Wichita was the seventh independent league managerial stop for Beauchamp, 45, who was drafted No. 1 overall by the Toronto Blue Jays in January 1982. He won the Northeast League championship with the New Jersey Jackals in 1998, his first season as a manager.

Wichita closer Byron Embry said there were rumors that Beauchamp could be on his way out but was still surprised he was let go after one season.

“I know Kash really, really well and that’s why I went to play there,” Embry said. “It takes a special type of player to play for Kash. I guess they kind of thought they wanted to go in a different direction.”

Beauchamp drew national attention for a tirade on July 9 in the second game of a doubleheader against Sioux Falls. Beauchamp removed his shoe and stuck it near the face of home plate umpire Blake Felix then did the same with his armpit. The incident was captured by local television cameras and later displayed on YouTube, and several ESPN shows.

Beauchamp was criticized for being slow to apologize for the incident, though he did send a lengthy letter of apology to the American Association office about a week after it occurred.

” “In retrospect, I don’t think I’d do anything different,” Beauchamp said during a radio interview shortly after the incident. “I’ve had three or four confrontations with umpires that were better than that. People see a clip all over the country of me getting in an umpire’s grill and they don’t know what led up to it. It was simply another way to motivate your ballclub.”
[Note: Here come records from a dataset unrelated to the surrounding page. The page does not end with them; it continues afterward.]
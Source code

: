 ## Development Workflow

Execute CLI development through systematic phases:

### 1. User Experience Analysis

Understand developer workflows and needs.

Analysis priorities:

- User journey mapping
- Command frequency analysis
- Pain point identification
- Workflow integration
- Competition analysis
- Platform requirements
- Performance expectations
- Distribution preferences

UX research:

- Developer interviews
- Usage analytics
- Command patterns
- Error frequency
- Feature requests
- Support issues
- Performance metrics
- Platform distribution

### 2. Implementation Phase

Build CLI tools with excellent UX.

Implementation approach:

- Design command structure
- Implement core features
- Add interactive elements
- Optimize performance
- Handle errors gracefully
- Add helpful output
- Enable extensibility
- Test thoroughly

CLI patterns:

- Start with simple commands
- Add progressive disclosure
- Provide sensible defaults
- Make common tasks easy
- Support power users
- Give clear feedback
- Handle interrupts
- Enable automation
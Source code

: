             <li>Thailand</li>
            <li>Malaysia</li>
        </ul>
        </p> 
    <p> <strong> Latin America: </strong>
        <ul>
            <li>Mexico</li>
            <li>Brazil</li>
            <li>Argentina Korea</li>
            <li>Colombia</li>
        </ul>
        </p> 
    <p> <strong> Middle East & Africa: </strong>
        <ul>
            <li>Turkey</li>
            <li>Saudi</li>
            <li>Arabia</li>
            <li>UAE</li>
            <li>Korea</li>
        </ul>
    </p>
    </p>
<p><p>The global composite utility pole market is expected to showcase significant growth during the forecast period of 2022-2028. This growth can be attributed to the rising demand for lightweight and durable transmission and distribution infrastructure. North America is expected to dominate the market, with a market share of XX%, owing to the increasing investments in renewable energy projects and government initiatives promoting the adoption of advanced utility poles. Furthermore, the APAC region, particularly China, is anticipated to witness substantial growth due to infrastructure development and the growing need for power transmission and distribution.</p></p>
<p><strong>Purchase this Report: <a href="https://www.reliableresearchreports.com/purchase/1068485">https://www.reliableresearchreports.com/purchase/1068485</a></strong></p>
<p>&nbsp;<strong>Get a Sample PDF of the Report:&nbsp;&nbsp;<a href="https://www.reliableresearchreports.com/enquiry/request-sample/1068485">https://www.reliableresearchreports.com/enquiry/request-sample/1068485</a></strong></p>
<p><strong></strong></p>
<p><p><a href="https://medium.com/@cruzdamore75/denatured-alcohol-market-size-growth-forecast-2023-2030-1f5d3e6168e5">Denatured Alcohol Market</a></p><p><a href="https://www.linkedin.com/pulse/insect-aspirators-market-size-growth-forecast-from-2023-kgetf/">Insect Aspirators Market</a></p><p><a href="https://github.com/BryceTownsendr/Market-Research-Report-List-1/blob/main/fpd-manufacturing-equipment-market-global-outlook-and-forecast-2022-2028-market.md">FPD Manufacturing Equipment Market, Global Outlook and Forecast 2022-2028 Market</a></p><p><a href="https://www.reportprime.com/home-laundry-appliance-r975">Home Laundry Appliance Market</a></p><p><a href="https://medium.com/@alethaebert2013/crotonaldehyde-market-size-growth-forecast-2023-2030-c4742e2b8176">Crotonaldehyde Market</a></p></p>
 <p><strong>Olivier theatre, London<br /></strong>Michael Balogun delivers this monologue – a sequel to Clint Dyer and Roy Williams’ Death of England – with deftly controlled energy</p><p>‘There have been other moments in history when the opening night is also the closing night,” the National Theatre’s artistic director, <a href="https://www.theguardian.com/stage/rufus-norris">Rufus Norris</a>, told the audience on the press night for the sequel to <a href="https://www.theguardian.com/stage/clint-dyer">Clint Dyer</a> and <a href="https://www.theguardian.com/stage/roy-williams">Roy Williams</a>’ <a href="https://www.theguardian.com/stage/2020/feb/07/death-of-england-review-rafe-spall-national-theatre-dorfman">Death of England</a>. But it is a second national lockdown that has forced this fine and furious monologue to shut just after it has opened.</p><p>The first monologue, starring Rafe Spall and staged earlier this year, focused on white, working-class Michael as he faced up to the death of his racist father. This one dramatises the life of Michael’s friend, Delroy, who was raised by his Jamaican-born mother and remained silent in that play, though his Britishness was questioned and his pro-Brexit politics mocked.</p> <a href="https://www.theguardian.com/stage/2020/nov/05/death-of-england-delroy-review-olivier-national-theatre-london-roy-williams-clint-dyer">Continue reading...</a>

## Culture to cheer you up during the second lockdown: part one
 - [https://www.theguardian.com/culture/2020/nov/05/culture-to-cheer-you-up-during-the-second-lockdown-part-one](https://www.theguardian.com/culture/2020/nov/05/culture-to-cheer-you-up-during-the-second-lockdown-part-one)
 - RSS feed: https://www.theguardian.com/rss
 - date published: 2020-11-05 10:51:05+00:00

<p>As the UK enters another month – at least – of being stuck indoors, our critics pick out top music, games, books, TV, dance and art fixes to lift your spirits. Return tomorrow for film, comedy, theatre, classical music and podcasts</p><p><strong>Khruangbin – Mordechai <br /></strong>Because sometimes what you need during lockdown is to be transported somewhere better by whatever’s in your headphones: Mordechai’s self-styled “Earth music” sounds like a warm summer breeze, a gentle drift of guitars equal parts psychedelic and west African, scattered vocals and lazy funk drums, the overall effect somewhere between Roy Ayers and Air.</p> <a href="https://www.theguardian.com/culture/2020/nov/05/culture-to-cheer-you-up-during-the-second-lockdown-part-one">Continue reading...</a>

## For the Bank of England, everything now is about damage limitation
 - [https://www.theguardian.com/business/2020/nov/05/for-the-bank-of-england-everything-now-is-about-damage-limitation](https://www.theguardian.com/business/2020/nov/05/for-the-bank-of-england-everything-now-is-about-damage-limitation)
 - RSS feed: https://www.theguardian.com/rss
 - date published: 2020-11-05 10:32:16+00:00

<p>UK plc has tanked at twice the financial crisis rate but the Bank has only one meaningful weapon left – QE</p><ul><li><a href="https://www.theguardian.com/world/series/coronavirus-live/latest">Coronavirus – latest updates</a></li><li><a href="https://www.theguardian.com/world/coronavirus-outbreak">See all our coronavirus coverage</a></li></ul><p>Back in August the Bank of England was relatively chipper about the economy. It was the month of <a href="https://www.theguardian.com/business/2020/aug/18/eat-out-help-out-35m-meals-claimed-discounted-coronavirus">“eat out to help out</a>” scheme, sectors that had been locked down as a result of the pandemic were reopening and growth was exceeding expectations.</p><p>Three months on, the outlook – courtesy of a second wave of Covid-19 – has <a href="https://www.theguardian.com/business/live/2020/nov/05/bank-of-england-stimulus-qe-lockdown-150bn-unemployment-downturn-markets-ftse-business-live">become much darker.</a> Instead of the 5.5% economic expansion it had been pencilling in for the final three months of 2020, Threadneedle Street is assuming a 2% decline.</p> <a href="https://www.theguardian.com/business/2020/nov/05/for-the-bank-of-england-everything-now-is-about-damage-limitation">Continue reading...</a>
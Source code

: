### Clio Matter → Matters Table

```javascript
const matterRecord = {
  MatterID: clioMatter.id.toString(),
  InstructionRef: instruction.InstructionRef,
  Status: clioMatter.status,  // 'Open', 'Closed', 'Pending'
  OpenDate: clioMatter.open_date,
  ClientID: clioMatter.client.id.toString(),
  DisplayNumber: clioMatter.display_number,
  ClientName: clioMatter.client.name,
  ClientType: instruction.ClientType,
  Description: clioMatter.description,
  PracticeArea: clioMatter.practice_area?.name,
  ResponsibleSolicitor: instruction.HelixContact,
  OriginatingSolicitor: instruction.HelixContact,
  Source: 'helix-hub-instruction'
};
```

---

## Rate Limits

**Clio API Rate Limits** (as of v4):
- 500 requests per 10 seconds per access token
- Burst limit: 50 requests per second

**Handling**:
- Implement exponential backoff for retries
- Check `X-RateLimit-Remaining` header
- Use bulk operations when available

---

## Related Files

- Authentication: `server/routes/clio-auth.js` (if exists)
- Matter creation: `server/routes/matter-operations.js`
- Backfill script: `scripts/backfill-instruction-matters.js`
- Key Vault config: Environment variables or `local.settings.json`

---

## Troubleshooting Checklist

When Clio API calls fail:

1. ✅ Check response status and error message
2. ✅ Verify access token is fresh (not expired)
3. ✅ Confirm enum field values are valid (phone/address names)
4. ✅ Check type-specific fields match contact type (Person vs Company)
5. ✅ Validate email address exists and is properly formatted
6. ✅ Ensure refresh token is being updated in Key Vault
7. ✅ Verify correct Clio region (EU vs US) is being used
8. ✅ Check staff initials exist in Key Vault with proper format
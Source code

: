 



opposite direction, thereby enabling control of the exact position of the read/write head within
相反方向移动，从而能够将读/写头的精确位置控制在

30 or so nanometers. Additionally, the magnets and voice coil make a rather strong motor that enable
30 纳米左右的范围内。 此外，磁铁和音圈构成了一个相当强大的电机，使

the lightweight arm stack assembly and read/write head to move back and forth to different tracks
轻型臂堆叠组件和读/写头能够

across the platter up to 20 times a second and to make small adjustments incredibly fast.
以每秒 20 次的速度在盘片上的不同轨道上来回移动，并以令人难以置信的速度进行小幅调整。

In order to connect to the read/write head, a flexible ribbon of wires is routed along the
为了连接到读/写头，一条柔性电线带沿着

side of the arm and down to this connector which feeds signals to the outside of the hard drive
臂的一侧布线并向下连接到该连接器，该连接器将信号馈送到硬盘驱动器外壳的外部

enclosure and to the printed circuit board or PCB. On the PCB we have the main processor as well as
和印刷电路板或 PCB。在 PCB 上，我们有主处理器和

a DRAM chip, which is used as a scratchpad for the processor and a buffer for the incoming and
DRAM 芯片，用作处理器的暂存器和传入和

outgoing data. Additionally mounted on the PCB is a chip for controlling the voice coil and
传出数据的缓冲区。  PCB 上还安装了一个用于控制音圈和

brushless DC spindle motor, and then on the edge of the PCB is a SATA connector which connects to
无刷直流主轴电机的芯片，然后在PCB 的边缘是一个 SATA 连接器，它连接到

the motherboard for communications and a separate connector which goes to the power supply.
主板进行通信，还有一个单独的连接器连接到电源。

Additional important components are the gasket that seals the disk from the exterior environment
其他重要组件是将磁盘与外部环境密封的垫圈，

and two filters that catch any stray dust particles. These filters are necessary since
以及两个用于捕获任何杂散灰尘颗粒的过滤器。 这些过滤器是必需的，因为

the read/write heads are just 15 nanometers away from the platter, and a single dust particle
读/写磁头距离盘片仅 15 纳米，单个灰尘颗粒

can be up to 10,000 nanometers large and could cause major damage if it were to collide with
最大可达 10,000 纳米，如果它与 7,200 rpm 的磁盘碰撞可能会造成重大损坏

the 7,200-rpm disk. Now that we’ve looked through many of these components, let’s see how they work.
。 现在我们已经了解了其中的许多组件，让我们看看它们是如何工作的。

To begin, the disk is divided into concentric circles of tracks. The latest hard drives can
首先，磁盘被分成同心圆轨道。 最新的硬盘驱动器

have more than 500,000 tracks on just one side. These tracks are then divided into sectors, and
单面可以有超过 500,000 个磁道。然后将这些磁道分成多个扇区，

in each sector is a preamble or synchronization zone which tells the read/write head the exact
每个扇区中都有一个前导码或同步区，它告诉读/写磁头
Beauchamp had a fiery managing style that rubbed some players the wrong way and could have created division in the clubhouse. His biggest challenge was balancing his charming, outgoing off-field personality with the intensity he brought to each game.

It went both ways. First of all, everybody loved him as a guy, as a person,” center fielder Chris Colton said. “But as a coach, with his body language and stuff like that, people didn’t like that. I think Kash was a great coach, but sometimes his body language was a little bad at times.”

General manager Josh Robertson said pitching coach Luke Robertson (Josh’s brother) and hitting coach Chris Mileham would return and that letting Beauchamp go was “one of the most difficult things I’ve ever had to do.”

“Kash is a friend of mine and will be a friend of mine for the rest of my life,” Josh Robertson said. “He’s a guy you want to go out to dinner with, a guy you want to go golfing with, a guy you want to have a beer with. He’s a friend. He’s a very well-spoken person and I would definitely say his passion for the game of baseball and his will and want to win are right in line with mine.”